The opener Haroun' Thasckouack is a great start to an impressive album and if you like this track, you will like the rest of the album. It is a chamber-rock orientated track, but stripped bare a little, it is not as dark and avant as they would later become. The standout piece for me is Délicieuse Créature, which always keeps my ears on their toes. The intro to this track reminds me of Rodgers and Hammerstein's "Our Favorite Things", yet I am not sure if it is coincidental. The Fender Rhodes playing of Jean-Pierre Vivant is most notable, yet the whole band keep everything together superbly and the bass playing is also sublime, subtlely being played in the background, yet actually being very prominent to the overall sound; for me, this is the sign of an excellent band with lots of ideas. On Ahsquoumboum the bass playing becomes more prominent and the band play a slight jazzed-up Eastern sound.

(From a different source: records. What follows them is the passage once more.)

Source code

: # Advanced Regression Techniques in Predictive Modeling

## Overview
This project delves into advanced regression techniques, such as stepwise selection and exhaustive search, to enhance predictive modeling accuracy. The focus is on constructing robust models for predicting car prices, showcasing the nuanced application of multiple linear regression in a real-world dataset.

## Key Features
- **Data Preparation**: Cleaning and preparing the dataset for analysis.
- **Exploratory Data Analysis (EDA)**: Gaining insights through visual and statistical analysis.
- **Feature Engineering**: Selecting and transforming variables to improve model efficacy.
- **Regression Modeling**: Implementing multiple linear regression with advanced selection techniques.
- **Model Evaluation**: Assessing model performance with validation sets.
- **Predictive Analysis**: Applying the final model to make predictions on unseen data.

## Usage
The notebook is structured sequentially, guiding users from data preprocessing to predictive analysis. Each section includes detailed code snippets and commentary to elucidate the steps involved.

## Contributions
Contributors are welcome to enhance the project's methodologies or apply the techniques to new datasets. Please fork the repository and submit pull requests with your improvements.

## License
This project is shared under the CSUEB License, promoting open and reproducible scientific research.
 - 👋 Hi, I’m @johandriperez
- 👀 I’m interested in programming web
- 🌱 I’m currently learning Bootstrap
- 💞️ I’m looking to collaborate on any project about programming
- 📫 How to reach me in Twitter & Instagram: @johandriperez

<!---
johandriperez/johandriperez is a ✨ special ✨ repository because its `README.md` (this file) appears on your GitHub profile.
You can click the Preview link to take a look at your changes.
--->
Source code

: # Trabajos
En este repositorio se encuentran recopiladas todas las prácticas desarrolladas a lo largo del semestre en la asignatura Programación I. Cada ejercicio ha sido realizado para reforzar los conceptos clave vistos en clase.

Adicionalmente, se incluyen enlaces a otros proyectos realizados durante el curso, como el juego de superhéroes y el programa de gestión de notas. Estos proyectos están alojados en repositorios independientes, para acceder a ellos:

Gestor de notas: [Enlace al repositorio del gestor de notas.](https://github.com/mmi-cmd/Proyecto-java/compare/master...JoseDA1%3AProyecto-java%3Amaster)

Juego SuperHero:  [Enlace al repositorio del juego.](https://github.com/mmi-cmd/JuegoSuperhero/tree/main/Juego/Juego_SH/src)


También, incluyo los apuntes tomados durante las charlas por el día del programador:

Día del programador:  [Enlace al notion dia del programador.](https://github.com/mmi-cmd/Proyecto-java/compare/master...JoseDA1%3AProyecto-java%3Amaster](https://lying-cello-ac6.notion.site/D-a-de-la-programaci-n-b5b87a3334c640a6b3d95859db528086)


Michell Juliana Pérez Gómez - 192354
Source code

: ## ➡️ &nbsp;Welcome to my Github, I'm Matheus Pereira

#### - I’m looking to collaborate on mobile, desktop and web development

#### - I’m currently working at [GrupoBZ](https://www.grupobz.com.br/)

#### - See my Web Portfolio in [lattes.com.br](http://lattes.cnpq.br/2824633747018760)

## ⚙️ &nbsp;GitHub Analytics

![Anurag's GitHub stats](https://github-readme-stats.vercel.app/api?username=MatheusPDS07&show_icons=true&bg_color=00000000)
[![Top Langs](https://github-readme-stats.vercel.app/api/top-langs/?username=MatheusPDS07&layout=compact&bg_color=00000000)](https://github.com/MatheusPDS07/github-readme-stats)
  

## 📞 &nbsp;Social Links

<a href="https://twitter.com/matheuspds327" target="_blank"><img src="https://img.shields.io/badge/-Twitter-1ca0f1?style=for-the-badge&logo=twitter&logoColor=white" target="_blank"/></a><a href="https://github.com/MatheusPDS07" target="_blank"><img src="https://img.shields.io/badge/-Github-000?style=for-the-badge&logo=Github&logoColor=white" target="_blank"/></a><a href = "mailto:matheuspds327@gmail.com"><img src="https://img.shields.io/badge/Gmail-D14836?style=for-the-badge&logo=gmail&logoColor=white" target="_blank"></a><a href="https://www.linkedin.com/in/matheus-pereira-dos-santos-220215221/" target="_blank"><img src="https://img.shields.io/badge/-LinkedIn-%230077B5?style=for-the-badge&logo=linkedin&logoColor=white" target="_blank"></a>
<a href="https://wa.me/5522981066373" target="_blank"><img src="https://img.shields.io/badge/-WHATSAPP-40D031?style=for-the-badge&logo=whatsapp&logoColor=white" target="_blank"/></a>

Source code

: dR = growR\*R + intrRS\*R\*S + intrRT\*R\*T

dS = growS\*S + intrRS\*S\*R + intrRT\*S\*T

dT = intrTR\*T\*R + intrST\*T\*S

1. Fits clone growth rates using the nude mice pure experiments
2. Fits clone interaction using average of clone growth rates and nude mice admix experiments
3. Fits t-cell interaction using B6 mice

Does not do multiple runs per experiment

As for avant-prog moments, well there are a few of them, but this is mainly impressively well composed jazz pieces with avant and prog leanings in small amounts. They remind me a little of Jenkins/Ratledge era Soft Machine in places, yet without the Holdsworth/Etheridge guitar playing, which is intriguing, as the Vivant brothers were more likely influenced by Third era Soft Machine (they started their careers in a Soft Machine covers band). They also have a distinct influence from 20th century composers, such as Olivier Messiaen, Igor Stravinsky and Béla Bartók, which underpins their more obvious jazz fixations.

Even though this is very little related to progressive rock, it is a wonderful album to listen to. The band would get much more avant-prog orientated on their follow-up album "Les Cycles de Thanatos", dropping their jazz rock forays and incorporating a darker, more psychotic chamber rock sound.

My copy of "Vortex" features two bonus tracks, the first of which, C'est Cool, Raoul, is a tremendously slow and often haunting piece and much more akin to progressive rock than the previous tracks. The Chinese cymbals at the beginning add a nice bit of atmosphere here, as does what sounds like a 'cello (not credited as such though). Infact, it reminds me of Italian progressive rock at times, with the melancholic atmosphere.

The other bonus number is Prolégo 1, a faster, more bass orientated track, with lush and fluid flute and saxophone throughout.

This is an excellent introduction to a much forgotten band with a lot of power in their playing and incorporating a lot of thought in their compositions. Their follow-up, as stated, continues on in a different vain, yet if they had never released it, this album would be classed as a masterpiece of chamber rock and jazz.